Yeast FACS Analysis

1. Spin down 2E7 cells in a microfuge tube for 1 minute.
   
   
2. Resuspend pellet in 1 ml of 70% EtOH. Fix for at least 60 minutes at room temperature (or up to several days at 4^oC). Keep samples on rotator.
   
   
3. Pellet cells (1 minute) and resuspend in 1 ml of 50 mM sodium citrate pH 7.0.
   
   
4. Sonicate (30% for 15 sec), pellet, and resuspend in 1 ml of same solution.
   
   
5. Add RNase A to 0.25 mg/ml. Incubate at 50^oC for 1 hour or overnight at 37^oC.
   
   
6. Pellet and wash cells.

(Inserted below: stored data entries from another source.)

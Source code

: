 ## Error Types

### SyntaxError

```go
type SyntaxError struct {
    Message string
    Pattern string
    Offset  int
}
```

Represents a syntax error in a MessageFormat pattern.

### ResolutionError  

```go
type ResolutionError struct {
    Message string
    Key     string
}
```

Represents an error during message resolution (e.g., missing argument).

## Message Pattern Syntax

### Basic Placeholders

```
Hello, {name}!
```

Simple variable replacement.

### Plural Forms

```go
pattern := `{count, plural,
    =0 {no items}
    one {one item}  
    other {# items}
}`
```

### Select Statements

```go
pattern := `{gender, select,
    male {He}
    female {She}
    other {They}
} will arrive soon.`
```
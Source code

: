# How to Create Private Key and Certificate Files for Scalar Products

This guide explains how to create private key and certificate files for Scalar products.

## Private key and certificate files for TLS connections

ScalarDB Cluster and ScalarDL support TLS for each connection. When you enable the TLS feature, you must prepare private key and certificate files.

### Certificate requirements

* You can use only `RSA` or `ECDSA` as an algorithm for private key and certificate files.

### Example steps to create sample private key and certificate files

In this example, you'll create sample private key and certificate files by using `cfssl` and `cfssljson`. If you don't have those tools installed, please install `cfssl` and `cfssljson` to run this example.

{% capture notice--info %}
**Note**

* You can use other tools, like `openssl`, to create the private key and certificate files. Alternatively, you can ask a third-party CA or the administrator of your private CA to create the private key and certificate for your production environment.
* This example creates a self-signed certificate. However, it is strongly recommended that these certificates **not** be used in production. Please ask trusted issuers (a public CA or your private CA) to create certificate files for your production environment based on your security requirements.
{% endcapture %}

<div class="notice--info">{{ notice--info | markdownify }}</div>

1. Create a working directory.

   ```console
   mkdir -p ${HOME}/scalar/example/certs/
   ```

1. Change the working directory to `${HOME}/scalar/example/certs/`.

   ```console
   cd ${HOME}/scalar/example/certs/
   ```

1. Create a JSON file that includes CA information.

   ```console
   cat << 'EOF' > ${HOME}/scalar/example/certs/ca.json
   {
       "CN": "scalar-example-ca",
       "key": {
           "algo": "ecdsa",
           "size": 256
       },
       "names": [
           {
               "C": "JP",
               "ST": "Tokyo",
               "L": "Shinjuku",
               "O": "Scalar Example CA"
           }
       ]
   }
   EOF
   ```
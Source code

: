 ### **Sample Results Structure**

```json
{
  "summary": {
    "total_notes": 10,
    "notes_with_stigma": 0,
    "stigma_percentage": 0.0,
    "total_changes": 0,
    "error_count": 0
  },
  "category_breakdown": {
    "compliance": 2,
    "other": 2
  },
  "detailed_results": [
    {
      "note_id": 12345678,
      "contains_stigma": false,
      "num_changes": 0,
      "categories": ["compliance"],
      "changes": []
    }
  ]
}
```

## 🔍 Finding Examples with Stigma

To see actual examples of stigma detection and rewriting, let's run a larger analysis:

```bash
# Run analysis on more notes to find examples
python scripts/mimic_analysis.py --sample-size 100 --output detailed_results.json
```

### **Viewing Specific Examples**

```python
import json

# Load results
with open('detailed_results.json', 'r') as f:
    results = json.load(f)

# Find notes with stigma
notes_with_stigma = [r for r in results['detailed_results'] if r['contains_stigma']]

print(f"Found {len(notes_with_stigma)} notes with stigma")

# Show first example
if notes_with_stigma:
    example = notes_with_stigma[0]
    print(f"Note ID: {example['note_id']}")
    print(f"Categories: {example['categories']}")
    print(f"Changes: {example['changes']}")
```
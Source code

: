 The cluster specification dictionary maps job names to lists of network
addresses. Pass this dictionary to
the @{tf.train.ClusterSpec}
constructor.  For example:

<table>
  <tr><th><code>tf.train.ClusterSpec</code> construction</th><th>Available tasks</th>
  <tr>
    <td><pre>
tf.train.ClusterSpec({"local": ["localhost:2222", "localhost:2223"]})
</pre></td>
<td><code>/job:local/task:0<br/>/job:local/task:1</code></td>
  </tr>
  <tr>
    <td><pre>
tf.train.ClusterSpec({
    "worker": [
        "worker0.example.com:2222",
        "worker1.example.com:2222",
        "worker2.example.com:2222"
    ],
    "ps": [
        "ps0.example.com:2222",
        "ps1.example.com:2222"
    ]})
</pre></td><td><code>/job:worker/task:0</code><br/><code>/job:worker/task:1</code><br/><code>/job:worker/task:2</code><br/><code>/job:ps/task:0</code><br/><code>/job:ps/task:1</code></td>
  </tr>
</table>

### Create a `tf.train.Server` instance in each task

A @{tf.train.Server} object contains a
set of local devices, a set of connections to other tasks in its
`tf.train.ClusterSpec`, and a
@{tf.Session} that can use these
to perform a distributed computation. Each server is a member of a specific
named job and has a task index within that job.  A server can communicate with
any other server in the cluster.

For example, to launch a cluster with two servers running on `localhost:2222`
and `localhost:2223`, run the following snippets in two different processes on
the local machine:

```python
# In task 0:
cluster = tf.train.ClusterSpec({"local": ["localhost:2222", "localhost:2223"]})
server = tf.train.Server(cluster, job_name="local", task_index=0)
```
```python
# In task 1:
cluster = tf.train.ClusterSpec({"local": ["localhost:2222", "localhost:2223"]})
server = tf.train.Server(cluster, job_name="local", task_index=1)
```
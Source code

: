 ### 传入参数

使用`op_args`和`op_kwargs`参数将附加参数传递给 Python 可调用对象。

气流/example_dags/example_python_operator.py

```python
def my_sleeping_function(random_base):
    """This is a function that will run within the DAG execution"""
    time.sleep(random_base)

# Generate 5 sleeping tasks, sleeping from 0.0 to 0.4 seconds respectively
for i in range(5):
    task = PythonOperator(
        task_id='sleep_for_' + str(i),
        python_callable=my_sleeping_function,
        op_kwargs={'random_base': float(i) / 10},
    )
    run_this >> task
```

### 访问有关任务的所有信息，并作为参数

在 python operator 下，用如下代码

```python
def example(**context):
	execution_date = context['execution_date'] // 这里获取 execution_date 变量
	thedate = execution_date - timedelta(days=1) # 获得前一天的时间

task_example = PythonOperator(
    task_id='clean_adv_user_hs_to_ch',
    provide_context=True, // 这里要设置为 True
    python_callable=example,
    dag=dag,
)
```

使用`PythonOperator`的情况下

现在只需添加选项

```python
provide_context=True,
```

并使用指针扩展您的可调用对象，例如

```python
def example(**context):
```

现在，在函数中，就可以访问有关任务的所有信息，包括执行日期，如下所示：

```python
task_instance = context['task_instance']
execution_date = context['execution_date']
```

Pellet again and resuspend in 1 ml of sodium citrate.
   
   
7. Add propidium iodide to 16 ug/ml (e.g. add 16 ul of 1 mg/ml PI).
   
   
8. Incubate at room temperature for 30 minutes.
   
   
9. Proceed with FACS analysis.
   
   ***The resulting sample is usually about 20X too concentrated for analysis on the Becton Dickinson machines, so adjust the protocol accordingly or dilute the final sample before analysis.